Scan the records for the string "function" and copy every line that holds it.

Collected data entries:
----------
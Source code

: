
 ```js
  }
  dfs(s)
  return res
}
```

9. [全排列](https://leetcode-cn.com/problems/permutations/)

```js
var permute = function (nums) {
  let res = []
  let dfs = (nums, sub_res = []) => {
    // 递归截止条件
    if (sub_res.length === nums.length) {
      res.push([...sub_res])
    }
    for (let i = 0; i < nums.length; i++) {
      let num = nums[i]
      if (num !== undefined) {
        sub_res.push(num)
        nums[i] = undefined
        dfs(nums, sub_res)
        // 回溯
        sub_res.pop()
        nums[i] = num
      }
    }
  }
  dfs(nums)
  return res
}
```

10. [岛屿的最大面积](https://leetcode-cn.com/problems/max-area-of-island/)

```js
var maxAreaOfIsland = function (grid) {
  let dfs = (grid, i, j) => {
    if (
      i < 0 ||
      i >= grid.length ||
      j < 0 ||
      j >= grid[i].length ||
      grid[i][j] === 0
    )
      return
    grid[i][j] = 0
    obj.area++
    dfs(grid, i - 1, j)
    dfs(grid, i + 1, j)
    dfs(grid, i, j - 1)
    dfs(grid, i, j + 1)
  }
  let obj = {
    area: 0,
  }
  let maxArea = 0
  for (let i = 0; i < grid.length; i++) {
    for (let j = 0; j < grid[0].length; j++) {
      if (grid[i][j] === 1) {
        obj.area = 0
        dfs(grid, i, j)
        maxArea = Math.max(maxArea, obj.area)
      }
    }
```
----------
● Response to the exercise:
var permute = function (nums) {
var maxAreaOfIsland = function (grid) {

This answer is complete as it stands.